More than anything. I want you to know and feel the love I did when I was growing up. I want you to experience the things I did not get to (among them, being Daddy’s little girl) and I want you to be unafraid of change and rejection. Those fears prevented me from trying new things or getting to know people. It’s hard to push aside fear, but it’s my job to push you past that and I will try my best to not let my own fears get in your way. You will get hurt. You will cry. You will push me away someday. But, I’ll kiss all the ouchies I can. I’ll dry your tears. And I will welcome you home with open arms.

In about 14-16 years, you will start to hate me, mostly for brief periods of time and for really dumb reasons (sorry, I know they are dumb because I had those same reasons a long, long time ago). I am going to mentally prepare myself for that now … yeah, not ready. We’ll talk about that in a few more years.

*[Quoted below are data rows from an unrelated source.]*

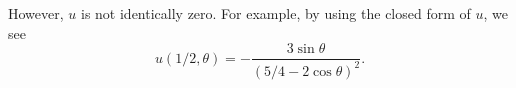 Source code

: \begin{exrc}[18]
\begin{soln}
    However, \(u\) is not identically zero.
    For example, by using the closed form of \(u\), we see
    \begin{equation*}
        u(1 / 2, \theta) = -\frac{3 \sin \theta}{(5 / 4 - 2 \cos \theta)^2}.
    \end{equation*}

\end{soln}
\end{exrc}
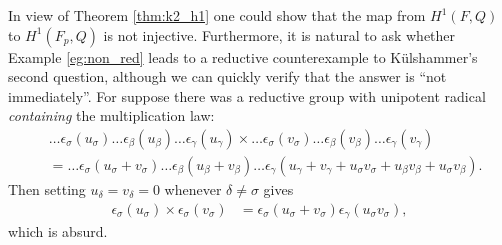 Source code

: In view of Theorem \ref{thm:k2_h1} one could show that the map from $H^1(F, Q)$ to $H^1(F_p, Q)$ is not injective. Furthermore, it is natural to ask whether Example \ref{eg:non_red} leads to a reductive counterexample to K\"ulshammer's second question, although we can quickly verify that the answer is ``not immediately''. For suppose there was a reductive group with unipotent radical \emph{containing} the multiplication law:
\begin{align*}
	&\ldots \epsilon_\sigma(u_\sigma) \ldots \epsilon_\beta(u_\beta) \ldots \epsilon_\gamma(u_\gamma) \times
	\ldots \epsilon_\sigma(v_\sigma) \ldots \epsilon_\beta(v_\beta) \ldots \epsilon_\gamma(v_\gamma)\\
	&=
	\ldots \epsilon_\sigma(u_\sigma + v_\sigma) \ldots \epsilon_\beta(u_\beta + v_\beta) \ldots \epsilon_\gamma(u_\gamma + v_\gamma + u_\sigma v_\sigma + u_\beta v_\beta + u_\sigma v_\beta).
\end{align*}
Then setting $u_\delta = v_\delta = 0$ whenever $\delta \neq \sigma$ gives
\begin{align*}
	\epsilon_\sigma(u_\sigma) \times \epsilon_\sigma(v_\sigma) &= \epsilon_\sigma(u_\sigma + v_\sigma) \epsilon_\gamma(u_\sigma v_\sigma),
\end{align*}
which is absurd.


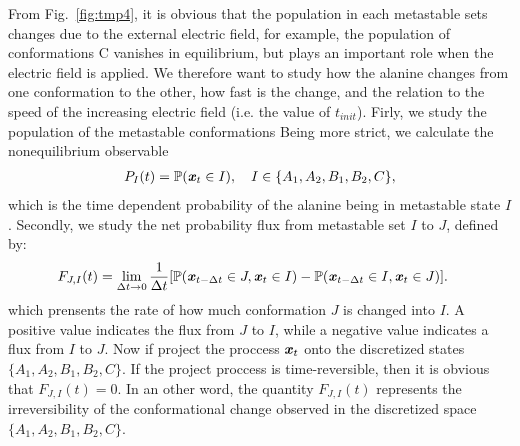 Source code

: \documentclass[aip,jcp,a4paper,preprint,onecolumn]{revtex4-1}
\newcommand{\vect}[1]{\textbf{\textit{#1}}}
\newcommand{\fwd}[0]{\textrm{fwd}}
\newcommand{\bwd}[0]{\textrm{bwd}}
\begin{document}
From Fig.~\ref{fig:tmp4}, it is obvious that the population in each
metastable sets changes due to the external electric field, for
example, the population of conformations C vanishes in equilibrium,
but plays an important role when the electric field is applied. We
therefore want to study how the alanine changes from one conformation
to the other, how fast is the change, and the relation to the speed of
the increasing electric field (i.e. the value of $t_{init}$). 
Firly, we study the population of the metastable conformations
Being more strict, we calculate the nonequilibrium observable
\begin{align}
  P_I(t) = \mathbb P (\vect x_t \in I), \quad  I \in \{A_1, A_2, B_1, B_2, C\},
\end{align}
which is the time dependent probability of the alanine being in metastable
state $I$.
Secondly,
we study the net probability flux from metastable set $I$ to $J$, defined by:
\begin{align}\label{eqn:tmp7}
  F_{J,I}(t) & =\lim_{\Delta t\rightarrow 0} \frac1{\Delta t} [\mathbb P( \vect x_{t-\Delta t} \in J, \vect x_t \in I) - \mathbb P( \vect x_{t-\Delta t} \in I, \vect x_t \in J)].
\end{align}
which prensents the rate of how much conformation $J$ is changed
into $I$. A positive value indicates the
flux from $J$ to $I$, while a negative value indicates a flux from $I$ to $J$.
Now if project the proccess $\vect x_t$ onto the discretized states $\{A_1, A_2, B_1, B_2, C\}$. If the
project proccess is time-reversible, then it is obvious that
$ F_{J,I}(t) = 0$. In an other word, the quantity $ F_{J,I}(t) $ represents
the irreversibility of the conformational change observed in the discretized space $\{A_1, A_2, B_1, B_2, C\}$.
\end{document}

This growing up shit is hard, but we all go through it and most of us survive with a few stories to tell. I promise to help make those stories as interesting as possible.

Then There Were Four

One boy. One girl. Or so the song goes. And, I guess come March, so our life will go. Our little family is growing by one and I am finally going to have a little female balance in our male dominated house (between my husband and son and our three pets, I am sorely outnumbered).

We finally convinced him that Mama is not in fact having a Baby Star-Lord, but a baby sister. I think he’s slowly coming around to the idea. And, though, I cannot guarantee it, I am fairly certain Baby Girl will be just as (if not more) fascinating to him than Star-Lord. At least that is my hope.

Just One Strong Heartbeat

178 beats per minute. 178 tiny reassurances that the human your body is growing is healthy and viable.

The swoosh beating sound filled the tiny, but comfortable, ultrasound room and I breathed a sigh of relief. Just one baby with one strong heartbeat. The two confirmations I was looking for that day.

But as I watched the tiny heart fluttering on the screen, I felt the relief slip into sadness. Just this week, two women I’d just met via social media had been in a similar room and watched as their dreams and hearts broke. One had just learned she was expecting twins and the other had gotten pregnant just after marrying her soul mate. Both filled with the typical excitement and fear as their bodies began showing the symptoms they’d read about. Both clinging to hope. But when their time came, their ears weren’t filled with the sweet swoosh beating sounds. The screen didn’t flicker with the heartbeat. Three tiny balls of cells that just the day before had been filled with the promise of life and happiness were now gone and these mothers were robbed of the very thing that had just weeks before been confirmed. In those few short weeks, they had each grown to love the little raspberries or sweet peas growing in their bellies. They thought of names and wondered if they’d have mom’s eyes or dad’s nose. They laid awake at night wondering what kind of mother they would be. Now, their dreams would have to wait.

I thought of another friend. One who’s been trying for years just to get that pink line and a confirmation that she’d finally get to be a mother. She’d just completed her first unsuccessful round of fertility treatment and was about to start her second. Though miles and years separate us, I keep waiting for the day her announcement takes over my news feed and we can celebrate her impending motherhood, the dream she holds so closely and yet seems so far away. I thought of her as I watched the life we’d barely struggled to create flickering away. Why had it been so easy for me? She deserved to love a child just as much as I did and I know without a doubt that she will be an amazing mother.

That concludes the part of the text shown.